▶ What is being asked: The lines you return must be all those in the data that hold the string "municipais".

Saved data entries:
────

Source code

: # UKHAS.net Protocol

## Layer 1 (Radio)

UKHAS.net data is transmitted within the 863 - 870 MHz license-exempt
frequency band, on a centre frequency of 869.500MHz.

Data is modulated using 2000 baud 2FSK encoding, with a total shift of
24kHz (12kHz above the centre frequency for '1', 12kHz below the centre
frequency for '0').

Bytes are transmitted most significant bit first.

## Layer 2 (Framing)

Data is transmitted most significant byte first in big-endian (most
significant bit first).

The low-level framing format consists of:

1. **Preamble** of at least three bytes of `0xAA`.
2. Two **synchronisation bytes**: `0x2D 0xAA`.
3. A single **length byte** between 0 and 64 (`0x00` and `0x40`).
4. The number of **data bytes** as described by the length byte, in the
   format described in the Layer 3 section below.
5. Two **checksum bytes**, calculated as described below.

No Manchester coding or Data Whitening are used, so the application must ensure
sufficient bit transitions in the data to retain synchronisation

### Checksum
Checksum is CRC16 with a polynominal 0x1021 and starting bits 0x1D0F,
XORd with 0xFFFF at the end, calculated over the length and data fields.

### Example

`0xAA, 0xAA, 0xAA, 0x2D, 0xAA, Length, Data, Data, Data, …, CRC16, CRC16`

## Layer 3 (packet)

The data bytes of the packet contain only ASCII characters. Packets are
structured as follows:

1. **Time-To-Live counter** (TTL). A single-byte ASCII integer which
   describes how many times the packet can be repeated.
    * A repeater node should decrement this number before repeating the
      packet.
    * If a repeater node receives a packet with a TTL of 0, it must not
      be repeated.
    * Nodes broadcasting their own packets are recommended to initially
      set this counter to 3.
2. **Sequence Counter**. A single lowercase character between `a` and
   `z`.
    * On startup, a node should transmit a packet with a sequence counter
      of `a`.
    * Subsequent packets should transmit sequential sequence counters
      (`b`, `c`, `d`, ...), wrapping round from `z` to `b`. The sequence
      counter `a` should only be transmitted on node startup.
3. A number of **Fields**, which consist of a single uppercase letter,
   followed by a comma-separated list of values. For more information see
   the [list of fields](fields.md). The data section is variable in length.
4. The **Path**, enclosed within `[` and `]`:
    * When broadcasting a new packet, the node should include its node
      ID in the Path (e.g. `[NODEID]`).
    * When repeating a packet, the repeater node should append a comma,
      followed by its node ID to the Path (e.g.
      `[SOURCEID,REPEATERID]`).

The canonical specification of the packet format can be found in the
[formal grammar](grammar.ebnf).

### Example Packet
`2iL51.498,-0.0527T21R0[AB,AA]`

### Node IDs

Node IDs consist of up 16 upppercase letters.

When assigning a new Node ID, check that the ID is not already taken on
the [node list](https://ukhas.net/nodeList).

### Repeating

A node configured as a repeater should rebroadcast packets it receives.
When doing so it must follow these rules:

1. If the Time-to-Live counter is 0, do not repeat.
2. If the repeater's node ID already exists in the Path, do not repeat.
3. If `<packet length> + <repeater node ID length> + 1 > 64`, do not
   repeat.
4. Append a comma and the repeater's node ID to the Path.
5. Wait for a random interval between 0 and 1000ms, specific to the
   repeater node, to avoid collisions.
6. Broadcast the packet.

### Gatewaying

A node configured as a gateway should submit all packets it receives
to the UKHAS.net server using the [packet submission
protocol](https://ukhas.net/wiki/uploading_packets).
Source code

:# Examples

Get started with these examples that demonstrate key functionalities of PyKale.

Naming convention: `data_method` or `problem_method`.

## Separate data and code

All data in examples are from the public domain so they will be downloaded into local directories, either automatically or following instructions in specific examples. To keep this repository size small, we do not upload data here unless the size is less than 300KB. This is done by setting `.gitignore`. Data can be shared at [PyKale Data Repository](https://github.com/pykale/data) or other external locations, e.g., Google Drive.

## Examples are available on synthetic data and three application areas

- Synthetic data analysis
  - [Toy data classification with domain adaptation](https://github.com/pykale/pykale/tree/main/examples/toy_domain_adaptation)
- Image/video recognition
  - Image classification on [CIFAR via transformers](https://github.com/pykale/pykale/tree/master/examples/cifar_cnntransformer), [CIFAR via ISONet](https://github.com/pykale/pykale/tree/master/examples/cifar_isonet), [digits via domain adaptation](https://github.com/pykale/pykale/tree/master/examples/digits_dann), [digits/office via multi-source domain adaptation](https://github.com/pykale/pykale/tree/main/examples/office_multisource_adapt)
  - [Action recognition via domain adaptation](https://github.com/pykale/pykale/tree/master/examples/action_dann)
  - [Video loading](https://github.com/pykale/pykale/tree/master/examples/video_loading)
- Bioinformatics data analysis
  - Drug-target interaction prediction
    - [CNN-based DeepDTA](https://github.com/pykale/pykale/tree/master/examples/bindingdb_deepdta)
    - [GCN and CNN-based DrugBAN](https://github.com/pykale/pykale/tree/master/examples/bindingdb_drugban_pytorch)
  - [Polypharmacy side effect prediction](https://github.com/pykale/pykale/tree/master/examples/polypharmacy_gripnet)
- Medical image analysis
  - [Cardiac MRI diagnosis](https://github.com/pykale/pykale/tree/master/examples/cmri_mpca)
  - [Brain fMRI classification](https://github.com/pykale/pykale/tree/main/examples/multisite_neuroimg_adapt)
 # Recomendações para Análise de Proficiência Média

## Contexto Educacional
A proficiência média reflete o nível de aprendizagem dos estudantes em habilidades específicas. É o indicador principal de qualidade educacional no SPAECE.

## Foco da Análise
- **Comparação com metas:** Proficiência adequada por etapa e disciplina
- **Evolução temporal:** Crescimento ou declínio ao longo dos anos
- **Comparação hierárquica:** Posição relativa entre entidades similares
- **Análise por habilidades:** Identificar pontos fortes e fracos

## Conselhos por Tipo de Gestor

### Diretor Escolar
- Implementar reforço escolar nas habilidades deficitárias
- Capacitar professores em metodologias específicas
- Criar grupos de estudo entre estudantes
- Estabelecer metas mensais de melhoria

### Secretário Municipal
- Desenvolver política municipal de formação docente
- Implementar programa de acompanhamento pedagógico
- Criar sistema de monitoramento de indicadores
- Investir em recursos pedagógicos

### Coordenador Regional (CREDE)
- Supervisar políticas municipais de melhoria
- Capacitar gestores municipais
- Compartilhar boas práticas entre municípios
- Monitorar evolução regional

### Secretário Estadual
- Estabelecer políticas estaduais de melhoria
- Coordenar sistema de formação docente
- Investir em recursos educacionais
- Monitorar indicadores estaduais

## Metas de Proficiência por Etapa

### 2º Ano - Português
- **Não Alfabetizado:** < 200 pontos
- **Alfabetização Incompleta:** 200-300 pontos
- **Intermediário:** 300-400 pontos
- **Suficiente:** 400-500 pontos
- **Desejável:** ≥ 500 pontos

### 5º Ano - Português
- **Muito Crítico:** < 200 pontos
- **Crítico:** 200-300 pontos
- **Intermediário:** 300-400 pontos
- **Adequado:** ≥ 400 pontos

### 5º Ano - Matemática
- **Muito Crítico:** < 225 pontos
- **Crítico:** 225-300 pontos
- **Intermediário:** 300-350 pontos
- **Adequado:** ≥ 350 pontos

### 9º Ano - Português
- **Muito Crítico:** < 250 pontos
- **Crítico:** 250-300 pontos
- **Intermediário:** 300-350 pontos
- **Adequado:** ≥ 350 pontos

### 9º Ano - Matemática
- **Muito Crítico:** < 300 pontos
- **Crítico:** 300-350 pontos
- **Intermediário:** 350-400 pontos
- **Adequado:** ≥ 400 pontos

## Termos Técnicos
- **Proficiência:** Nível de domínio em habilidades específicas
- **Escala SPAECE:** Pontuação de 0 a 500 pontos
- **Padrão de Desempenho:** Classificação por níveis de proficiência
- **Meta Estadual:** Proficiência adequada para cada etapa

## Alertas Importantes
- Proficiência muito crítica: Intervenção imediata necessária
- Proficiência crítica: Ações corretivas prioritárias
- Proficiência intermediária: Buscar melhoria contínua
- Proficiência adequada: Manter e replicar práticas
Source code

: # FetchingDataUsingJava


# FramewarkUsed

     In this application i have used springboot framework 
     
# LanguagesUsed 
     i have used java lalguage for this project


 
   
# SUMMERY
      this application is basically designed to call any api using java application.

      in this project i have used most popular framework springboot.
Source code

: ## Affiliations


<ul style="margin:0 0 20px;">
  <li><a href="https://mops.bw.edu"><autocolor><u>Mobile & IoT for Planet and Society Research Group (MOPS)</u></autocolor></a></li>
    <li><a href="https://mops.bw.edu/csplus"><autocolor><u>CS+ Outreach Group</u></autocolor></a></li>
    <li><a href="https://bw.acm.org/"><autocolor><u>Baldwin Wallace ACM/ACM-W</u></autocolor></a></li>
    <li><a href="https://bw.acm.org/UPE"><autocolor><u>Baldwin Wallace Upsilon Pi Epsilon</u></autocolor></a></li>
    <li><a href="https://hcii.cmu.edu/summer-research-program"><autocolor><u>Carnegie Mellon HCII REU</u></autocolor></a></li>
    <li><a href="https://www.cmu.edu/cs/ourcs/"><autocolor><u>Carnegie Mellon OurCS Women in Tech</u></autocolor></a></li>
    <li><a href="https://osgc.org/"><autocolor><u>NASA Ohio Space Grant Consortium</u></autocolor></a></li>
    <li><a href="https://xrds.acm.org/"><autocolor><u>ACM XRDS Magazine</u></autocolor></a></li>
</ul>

────

▶ Answer space:
- Supervisar políticas municipais de melhoria
- Capacitar gestores municipais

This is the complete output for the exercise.